(Data excerpts begins)

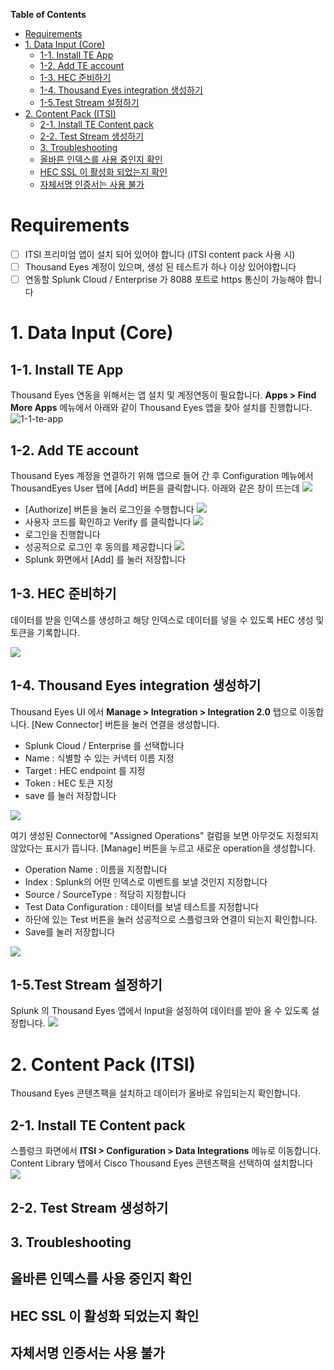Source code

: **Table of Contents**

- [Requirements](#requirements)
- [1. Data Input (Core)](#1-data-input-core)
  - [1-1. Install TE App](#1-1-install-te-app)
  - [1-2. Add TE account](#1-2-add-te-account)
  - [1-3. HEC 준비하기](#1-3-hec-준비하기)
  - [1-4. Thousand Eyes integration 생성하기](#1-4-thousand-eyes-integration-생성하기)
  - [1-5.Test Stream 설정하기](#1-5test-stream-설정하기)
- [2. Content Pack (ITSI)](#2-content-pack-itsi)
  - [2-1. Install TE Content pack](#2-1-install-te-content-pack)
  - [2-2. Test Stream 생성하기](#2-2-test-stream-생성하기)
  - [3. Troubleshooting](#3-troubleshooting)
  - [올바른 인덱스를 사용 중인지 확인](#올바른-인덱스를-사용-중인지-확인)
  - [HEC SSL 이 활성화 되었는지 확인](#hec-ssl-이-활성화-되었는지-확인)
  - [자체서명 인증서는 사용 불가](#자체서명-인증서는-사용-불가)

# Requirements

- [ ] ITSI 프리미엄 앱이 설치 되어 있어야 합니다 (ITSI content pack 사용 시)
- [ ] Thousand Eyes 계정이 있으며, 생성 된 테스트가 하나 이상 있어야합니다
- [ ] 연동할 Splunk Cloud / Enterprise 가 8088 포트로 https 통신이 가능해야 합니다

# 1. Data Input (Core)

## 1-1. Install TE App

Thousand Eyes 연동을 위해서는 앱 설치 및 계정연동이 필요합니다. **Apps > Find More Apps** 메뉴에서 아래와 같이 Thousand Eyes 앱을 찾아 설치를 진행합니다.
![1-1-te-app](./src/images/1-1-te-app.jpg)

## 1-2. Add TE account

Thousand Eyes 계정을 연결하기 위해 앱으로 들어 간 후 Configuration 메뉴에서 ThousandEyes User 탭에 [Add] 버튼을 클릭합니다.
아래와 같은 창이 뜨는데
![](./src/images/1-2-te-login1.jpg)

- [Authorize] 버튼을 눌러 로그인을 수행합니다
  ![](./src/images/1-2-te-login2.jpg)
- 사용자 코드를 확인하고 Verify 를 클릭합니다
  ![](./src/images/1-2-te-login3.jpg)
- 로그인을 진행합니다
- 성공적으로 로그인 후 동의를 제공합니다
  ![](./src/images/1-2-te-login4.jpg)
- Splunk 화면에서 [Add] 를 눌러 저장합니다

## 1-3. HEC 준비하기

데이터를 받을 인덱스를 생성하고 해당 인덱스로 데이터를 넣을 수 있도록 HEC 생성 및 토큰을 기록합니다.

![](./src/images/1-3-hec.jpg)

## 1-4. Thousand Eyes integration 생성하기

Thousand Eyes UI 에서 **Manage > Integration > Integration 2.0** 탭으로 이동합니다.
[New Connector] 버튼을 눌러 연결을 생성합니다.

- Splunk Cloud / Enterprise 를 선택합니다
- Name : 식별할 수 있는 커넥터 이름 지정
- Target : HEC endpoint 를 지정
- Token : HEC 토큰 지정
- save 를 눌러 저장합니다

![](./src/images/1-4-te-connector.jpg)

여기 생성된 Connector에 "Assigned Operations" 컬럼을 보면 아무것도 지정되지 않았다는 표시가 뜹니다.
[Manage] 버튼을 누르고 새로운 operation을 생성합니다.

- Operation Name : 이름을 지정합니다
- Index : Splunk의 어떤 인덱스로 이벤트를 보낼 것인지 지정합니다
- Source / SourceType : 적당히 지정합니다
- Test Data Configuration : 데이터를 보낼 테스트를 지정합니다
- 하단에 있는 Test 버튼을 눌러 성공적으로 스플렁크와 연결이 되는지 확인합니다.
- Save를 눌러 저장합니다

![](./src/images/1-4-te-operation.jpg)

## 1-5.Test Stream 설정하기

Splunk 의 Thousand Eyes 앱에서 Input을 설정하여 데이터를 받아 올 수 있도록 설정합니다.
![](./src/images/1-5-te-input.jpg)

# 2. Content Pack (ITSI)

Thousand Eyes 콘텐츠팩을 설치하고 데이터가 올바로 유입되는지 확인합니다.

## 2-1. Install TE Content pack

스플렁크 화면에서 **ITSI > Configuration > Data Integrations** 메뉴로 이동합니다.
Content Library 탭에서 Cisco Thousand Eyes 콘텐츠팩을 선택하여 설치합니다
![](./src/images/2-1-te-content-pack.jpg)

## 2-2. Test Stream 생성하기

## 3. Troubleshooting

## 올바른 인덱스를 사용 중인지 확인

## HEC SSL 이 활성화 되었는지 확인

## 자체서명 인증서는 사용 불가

(Data excerpts ends)

● **Task prompt**
Take from the listing above each line in which the string "Thousand" is found.

● **Finished task**
  - [1-4. Thousand Eyes integration 생성하기](#1-4-thousand-eyes-integration-생성하기)
- [ ] Thousand Eyes 계정이 있으며, 생성 된 테스트가 하나 이상 있어야합니다
Thousand Eyes 연동을 위해서는 앱 설치 및 계정연동이 필요합니다. **Apps > Find More Apps** 메뉴에서 아래와 같이 Thousand Eyes 앱을 찾아 설치를 진행합니다.
Thousand Eyes 계정을 연결하기 위해 앱으로 들어 간 후 Configuration 메뉴에서 ThousandEyes User 탭에 [Add] 버튼을 클릭합니다.
## 1-4. Thousand Eyes integration 생성하기
Thousand Eyes UI 에서 **Manage > Integration > Integration 2.0** 탭으로 이동합니다.
Splunk 의 Thousand Eyes 앱에서 Input을 설정하여 데이터를 받아 올 수 있도록 설정합니다.
Thousand Eyes 콘텐츠팩을 설치하고 데이터가 올바로 유입되는지 확인합니다.
Content Library 탭에서 Cisco Thousand Eyes 콘텐츠팩을 선택하여 설치합니다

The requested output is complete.